DATA SHOWN.
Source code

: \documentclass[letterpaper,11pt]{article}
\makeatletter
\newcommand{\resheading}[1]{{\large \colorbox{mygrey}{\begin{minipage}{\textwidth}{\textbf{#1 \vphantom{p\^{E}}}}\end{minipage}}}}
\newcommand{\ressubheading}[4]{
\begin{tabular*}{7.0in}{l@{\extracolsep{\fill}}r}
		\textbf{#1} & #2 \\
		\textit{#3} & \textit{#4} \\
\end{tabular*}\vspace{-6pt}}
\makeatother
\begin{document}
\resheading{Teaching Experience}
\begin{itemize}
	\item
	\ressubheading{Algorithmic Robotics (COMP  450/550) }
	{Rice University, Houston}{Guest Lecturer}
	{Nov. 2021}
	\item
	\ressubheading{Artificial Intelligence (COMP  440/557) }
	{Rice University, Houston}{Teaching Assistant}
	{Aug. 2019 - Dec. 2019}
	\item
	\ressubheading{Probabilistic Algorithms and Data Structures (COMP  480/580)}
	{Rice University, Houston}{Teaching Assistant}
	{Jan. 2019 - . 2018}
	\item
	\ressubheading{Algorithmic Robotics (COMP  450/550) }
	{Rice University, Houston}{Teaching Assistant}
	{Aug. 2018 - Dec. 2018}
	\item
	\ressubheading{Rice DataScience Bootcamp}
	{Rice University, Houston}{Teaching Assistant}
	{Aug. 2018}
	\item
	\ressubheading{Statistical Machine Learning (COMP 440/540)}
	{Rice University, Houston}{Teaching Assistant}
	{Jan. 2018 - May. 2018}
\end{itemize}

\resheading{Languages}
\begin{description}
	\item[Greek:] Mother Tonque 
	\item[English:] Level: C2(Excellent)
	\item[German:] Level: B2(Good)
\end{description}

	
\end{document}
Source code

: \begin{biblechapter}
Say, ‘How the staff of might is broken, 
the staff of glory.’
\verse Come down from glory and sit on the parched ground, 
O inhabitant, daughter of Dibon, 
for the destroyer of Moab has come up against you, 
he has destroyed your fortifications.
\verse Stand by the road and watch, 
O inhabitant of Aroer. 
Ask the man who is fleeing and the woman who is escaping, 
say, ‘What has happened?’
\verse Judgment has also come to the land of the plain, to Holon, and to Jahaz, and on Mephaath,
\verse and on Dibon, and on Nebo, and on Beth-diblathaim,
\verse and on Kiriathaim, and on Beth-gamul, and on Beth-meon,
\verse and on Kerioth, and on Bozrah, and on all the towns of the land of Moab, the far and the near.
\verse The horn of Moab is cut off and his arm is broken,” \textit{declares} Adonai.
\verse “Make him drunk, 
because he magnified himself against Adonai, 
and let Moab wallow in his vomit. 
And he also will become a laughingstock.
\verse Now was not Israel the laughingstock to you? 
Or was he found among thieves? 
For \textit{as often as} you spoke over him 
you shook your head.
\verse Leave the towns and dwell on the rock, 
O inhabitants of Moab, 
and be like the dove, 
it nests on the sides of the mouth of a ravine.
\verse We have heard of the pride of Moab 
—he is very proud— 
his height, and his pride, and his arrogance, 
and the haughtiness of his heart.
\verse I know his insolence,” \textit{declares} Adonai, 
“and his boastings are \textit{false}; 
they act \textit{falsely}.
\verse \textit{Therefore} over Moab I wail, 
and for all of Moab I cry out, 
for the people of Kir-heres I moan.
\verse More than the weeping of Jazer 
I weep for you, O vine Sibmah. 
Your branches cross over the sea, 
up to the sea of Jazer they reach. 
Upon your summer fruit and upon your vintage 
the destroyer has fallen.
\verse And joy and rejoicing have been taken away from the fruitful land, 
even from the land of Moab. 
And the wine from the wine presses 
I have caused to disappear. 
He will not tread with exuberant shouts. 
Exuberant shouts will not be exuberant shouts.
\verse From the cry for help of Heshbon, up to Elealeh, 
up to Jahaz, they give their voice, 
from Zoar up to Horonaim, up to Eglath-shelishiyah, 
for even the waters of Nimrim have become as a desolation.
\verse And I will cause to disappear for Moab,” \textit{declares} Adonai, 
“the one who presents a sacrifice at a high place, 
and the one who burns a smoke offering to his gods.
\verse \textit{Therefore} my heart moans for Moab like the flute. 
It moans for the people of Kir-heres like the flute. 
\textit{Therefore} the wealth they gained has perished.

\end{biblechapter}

INSTRUCTIONS TO FOLLOW.
Scan the records for the word "land". Copy each line where it turns up.

FINISHED TASK.
\verse Judgment has also come to the land of the plain, to Holon, and to Jahaz, and on Mephaath,
\verse and on Kerioth, and on Bozrah, and on all the towns of the land of Moab, the far and the near.
\verse And joy and rejoicing have been taken away from the fruitful land, 
even from the land of Moab. 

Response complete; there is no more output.